# What to produce
Pick out the lines below that contain the string "total" and copy them all.

# Saved data entries
--------------------------------------------------

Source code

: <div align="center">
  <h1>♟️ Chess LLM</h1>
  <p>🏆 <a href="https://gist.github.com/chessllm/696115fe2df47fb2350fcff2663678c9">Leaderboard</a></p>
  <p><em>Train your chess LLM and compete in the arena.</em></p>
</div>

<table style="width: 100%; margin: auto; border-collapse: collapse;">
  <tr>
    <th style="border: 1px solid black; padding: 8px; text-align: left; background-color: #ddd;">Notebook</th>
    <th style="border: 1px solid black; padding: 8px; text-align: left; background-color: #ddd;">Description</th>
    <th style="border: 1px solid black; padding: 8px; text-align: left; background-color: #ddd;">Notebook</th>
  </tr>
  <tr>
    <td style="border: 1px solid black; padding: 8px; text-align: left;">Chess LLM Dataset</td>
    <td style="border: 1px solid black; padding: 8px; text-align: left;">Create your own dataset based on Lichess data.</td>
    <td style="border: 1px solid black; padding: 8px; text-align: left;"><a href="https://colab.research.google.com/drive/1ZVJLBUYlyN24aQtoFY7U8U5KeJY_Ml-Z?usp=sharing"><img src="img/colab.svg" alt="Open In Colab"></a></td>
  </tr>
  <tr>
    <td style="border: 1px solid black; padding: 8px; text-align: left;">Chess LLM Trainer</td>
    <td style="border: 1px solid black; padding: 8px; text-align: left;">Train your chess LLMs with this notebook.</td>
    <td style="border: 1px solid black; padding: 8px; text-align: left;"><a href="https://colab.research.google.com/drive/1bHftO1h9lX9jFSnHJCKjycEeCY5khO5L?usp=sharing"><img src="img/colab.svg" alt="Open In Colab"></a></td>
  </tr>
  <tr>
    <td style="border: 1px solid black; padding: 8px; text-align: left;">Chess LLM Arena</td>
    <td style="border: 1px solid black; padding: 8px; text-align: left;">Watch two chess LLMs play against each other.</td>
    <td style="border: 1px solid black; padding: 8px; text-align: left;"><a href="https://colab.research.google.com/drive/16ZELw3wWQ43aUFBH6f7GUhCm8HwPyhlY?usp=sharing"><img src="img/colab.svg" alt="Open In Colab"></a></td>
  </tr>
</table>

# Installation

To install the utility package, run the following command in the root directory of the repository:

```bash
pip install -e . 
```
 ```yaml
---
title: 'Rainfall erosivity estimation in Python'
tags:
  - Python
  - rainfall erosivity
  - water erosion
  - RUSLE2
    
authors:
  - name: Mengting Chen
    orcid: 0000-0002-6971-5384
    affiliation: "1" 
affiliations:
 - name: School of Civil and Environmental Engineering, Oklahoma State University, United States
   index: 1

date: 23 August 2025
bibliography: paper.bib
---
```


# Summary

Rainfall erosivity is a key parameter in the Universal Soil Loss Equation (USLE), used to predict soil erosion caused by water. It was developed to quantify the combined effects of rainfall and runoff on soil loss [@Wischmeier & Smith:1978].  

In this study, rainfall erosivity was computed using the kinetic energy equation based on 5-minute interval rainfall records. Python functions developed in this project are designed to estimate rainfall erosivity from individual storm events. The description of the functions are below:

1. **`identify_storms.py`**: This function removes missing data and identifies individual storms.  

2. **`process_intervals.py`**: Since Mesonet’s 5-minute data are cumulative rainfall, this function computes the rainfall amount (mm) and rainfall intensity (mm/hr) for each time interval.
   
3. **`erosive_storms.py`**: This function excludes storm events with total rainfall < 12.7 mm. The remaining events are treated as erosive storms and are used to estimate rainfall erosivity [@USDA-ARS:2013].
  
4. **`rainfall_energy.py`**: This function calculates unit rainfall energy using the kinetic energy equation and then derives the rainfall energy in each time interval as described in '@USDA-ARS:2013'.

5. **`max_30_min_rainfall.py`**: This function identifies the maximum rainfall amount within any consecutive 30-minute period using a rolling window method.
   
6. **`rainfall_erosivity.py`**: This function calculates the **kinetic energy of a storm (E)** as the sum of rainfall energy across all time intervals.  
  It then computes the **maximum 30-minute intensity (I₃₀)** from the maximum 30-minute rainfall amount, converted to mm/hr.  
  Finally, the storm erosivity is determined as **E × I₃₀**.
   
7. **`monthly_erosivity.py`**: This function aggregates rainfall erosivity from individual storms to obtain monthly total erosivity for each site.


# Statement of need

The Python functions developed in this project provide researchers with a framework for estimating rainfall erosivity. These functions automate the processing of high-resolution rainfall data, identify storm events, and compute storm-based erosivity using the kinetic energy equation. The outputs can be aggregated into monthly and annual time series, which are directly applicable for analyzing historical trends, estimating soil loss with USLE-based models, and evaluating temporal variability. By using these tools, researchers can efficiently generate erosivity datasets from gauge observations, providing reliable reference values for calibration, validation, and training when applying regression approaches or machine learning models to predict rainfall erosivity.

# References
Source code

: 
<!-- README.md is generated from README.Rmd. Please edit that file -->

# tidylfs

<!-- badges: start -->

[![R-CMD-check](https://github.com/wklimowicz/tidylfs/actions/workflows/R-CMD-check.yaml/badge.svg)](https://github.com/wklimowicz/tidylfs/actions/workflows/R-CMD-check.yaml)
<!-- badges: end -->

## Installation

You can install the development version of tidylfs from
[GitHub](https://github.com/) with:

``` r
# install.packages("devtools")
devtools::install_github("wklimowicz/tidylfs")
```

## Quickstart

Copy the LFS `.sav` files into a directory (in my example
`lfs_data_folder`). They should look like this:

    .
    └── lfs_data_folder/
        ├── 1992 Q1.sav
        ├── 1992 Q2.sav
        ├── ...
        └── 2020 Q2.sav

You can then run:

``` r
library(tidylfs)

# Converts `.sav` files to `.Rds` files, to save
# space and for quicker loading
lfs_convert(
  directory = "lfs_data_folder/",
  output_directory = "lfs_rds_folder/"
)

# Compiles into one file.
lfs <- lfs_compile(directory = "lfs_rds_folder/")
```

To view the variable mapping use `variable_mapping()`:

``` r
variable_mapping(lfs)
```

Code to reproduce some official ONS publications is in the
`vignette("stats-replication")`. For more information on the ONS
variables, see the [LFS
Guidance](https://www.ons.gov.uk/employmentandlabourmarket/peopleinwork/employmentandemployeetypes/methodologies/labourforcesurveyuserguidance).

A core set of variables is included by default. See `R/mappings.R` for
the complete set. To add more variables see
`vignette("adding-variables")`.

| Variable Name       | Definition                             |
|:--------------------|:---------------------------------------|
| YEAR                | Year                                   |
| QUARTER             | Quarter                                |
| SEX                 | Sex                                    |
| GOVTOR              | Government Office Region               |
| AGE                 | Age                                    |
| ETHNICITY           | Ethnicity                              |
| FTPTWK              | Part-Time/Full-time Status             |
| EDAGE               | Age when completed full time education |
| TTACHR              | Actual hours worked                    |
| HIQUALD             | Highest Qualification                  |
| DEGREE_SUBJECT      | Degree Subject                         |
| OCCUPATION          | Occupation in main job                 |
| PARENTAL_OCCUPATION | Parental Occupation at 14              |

--------------------------------------------------

# Response to the task
3. **`erosive_storms.py`**: This function excludes storm events with total rainfall < 12.7 mm. The remaining events are treated as erosive storms and are used to estimate rainfall erosivity [@USDA-ARS:2013].
7. **`monthly_erosivity.py`**: This function aggregates rainfall erosivity from individual storms to obtain monthly total erosivity for each site.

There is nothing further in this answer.